Liyu sah sie an und holte einmal tief Luft. »Daphne.«

»Daphne?« »Sie war meine...Mutter« »Sie war?« Kurai senkte ihren Kopf. »Sie ist nicht mehr unter uns, oder?« Liyu schwieg. »Sie war sicherlich eine schöne Frau. Ihre Schönheit ist also verblüht wie die einer Blume. Ich verstehe.« Liyu sah sie an. »Kurai?« »Ja?« »Was ist eigentlich mit deiner Mutter? Wo ist sie denn?« »Ich weiß es nicht. Früher hatte ich strahlend blaue Augen. Ich habe jeden Tag im Garten gespielt, wie jedes normale Kind. Eines Tages jedoch, meinte der Arzt ich wäre krank. Würde irgendwann meine Sicht verlieren. Bald wurde von Tag zu Tag meine Welt grauer. Meine Mutter verlor den Gefallen an mir und meinte, wir machen einen Ausflug auf einen Berg, den ich als Kind geliebt hatte.
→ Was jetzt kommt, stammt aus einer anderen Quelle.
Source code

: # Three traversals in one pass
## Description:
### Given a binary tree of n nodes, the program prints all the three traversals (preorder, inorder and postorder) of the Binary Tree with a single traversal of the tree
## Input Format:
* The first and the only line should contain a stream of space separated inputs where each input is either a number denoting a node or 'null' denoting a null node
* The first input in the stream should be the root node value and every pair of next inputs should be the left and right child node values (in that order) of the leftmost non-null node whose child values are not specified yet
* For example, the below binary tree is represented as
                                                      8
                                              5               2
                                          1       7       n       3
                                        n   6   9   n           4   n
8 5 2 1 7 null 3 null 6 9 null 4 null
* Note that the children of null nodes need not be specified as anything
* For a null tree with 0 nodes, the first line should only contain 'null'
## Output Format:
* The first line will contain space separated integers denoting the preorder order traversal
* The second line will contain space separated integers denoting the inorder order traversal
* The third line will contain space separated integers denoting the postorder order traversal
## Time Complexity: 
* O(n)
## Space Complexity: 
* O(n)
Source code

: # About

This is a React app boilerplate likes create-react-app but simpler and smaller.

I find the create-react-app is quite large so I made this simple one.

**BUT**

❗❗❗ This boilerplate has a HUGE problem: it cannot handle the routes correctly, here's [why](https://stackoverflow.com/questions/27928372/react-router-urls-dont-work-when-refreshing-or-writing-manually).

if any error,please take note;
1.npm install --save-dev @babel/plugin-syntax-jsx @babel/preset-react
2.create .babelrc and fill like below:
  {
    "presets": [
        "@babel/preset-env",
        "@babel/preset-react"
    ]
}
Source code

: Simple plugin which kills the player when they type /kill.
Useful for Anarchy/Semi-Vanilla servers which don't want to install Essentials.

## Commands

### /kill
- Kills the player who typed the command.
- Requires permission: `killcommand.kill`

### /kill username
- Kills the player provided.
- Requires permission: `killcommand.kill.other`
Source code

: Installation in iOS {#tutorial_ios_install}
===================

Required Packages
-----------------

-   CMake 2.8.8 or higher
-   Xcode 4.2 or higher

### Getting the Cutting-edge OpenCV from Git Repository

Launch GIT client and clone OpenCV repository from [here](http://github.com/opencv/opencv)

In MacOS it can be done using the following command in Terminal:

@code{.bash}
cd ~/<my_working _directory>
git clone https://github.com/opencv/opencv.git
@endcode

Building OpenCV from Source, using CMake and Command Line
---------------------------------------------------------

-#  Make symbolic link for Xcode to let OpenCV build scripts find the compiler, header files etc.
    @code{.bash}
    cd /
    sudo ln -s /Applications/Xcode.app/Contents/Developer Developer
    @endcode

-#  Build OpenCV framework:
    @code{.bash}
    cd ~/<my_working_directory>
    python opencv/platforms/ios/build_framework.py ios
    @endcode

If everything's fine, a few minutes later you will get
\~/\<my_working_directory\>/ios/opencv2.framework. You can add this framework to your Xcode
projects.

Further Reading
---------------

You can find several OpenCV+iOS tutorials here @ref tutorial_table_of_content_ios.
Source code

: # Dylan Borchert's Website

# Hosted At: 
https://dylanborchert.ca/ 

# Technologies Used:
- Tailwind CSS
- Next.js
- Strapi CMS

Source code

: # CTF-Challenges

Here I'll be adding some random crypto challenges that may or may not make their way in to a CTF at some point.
Auf dem Berg wuchs eine wunderschöne Blume. Sie sah aus wie eine Rose, nur in blau und ihre Blütenränder waren lila. Ich setzte mich zu ihr und meine Mutter flechtete einen Blumenkranz für mich. Alles war so wundervoll. Hätte ich gewusst was sie vor hat, wäre ich nie mit ihr mitgegangen. Sie sagte sie würde gleich wieder kommen, weil sie etwas holen müsste. Also verblieb ich dort, wo ich saß. Irgendwann schlief ich ein, bis mich die klirrende Kälte weckte. Während ich schlief hatte es begonnen zu schneien. Doch ich hatte meine Orientierung verloren. Bis mich Miss Nemoto auf dem Berg fand.« Liyu nickte. Nun verstand sie. Auch sie hatte jegliche Liebe verloren, die sie je bekommen hatte.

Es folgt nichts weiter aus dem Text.